Andrea Donna de Matteo (born January 19, 1972) is an American actress. She is best known for her role as Adriana La Cerva on the HBO television drama The Sopranos (1999–2006), for which she received the Primetime Emmy Award for Outstanding Supporting Actress in a Drama Series in 2004. Other notable roles include Gina Tribbiani on Joey (2004–2006), Wendy Case on Sons of Anarchy (2008–2014), Angie Bolen on Desperate Housewives (2009–2010), and Detective Tess Nazario on Shades of Blue (2016–2018).

Early life
De Matteo was born in Whitestone, Queens, New York City. Her mother, Donna, is a playwright and playwriting teacher who has been on faculty at HB Studio, and her father, Albert, was a furniture manufacturer who was owner and CEO of Avery Boardman and Carlyle. She is of Italian descent, and grew up in a Catholic family.

After graduating from the Loyola School, de Matteo earned a Bachelor of Fine Arts in film production from New York University's Tisch School of the Arts, intending to become a film director. She additionally studied acting at the HB Studio.

Career 
De Matteo's role in The Sopranos was one of her earliest, helping to launch her career.
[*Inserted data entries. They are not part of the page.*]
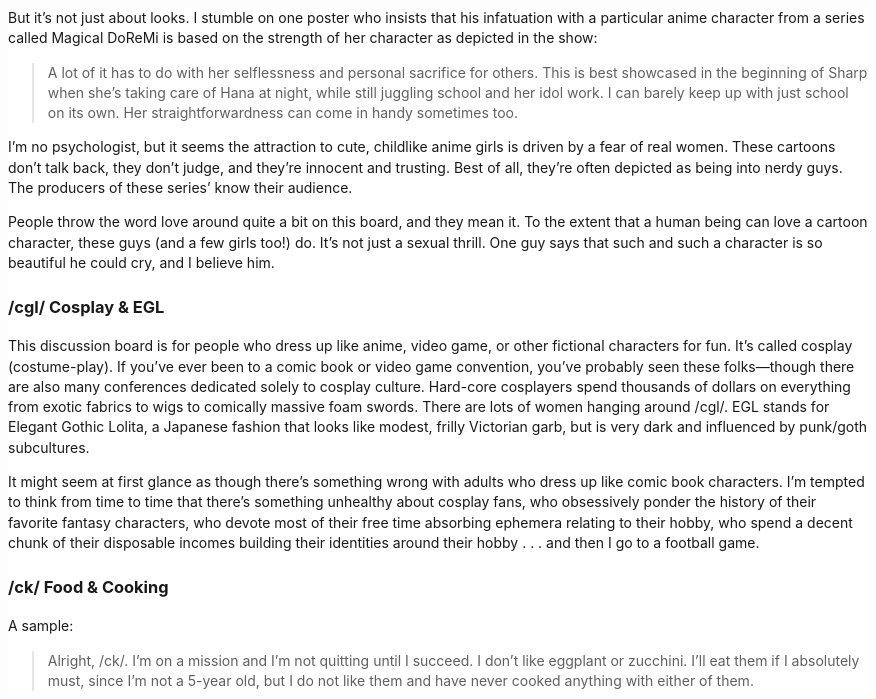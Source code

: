 But it’s not just about looks. I stumble on one poster who insists that
his infatuation with a particular anime character from a series called
Magical DoReMi is based on the strength of her character as depicted in
the show:

> A lot of it has to do with her selflessness and personal sacrifice for
> others. This is best showcased in the beginning of Sharp when she’s
> taking care of Hana at night, while still juggling school and her idol
> work. I can barely keep up with just school on its own. Her
> straightforwardness can come in handy sometimes too.

I’m no psychologist, but it seems the attraction to cute, childlike
anime girls is driven by a fear of real women. These cartoons don’t talk
back, they don’t judge, and they’re innocent and trusting. Best of all,
they’re often depicted as being into nerdy guys. The producers of these
series’ know their audience.

People throw the word love around quite a bit on this board, and they
mean it. To the extent that a human being can love a cartoon character,
these guys (and a few girls too!) do. It’s not just a sexual thrill. One
guy says that such and such a character is so beautiful he could cry,
and I believe him.

### /cgl/ Cosplay & EGL

This discussion board is for people who dress up like anime, video game,
or other fictional characters for fun. It’s called cosplay
(costume-play). If you’ve ever been to a comic book or video game
convention, you’ve probably seen these folks—though there are also many
conferences dedicated solely to cosplay culture. Hard-core cosplayers
spend thousands of dollars on everything from exotic fabrics to wigs to
comically massive foam swords. There are lots of women hanging around
/cgl/. EGL stands for Elegant Gothic Lolita, a Japanese fashion that
looks like modest, frilly Victorian garb, but is very dark and
influenced by punk/goth subcultures.

It might seem at first glance as though there’s something wrong with
adults who dress up like comic book characters. I’m tempted to think
from time to time that there’s something unhealthy about cosplay fans,
who obsessively ponder the history of their favorite fantasy characters,
who devote most of their free time absorbing ephemera relating to their
hobby, who spend a decent chunk of their disposable incomes building
their identities around their hobby . . . and then I go to a football
game.

### /ck/ Food & Cooking

A sample:

> Alright, /ck/. I’m on a mission and I’m not quitting until I succeed.
> I don’t like eggplant or zucchini. I’ll eat them if I absolutely must,
> since I’m not a 5-year old, but I do not like them and have never
> cooked anything with either of them.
She has appeared in several films including Swordfish, Deuces Wild, The Perfect You, Prey for Rock & Roll and the 2005 remake of John Carpenter's 1976 action film Assault on Precinct 13. She had the starring role in Abel Ferrara's R Xmas for which she received some very positive reviews.

In 2004, de Matteo won an Emmy for Best Supporting Actress (Drama) for her role as Adriana on The Sopranos (season 5) and was nominated for a Golden Globe the same year, for the same role. 

From 2004 to 2006, de Matteo portrayed Joey Tribbiani's sister Gina in the Friends spin-off Joey. The show was cancelled after two seasons.

De Matteo played the role of Wendy Case in the FX original series Sons of Anarchy. The pilot episode aired September 3, 2008, and De Matteo continued making regular appearances into the series' sixth season. She was promoted to a series regular for the seventh and final season.

De Matteo played Angie Bolen, the mother of the Bolen family, on season 6 of the ABC show Desperate Housewives. She left Desperate Housewives at the season 6 finale in 2010, due to personal reasons.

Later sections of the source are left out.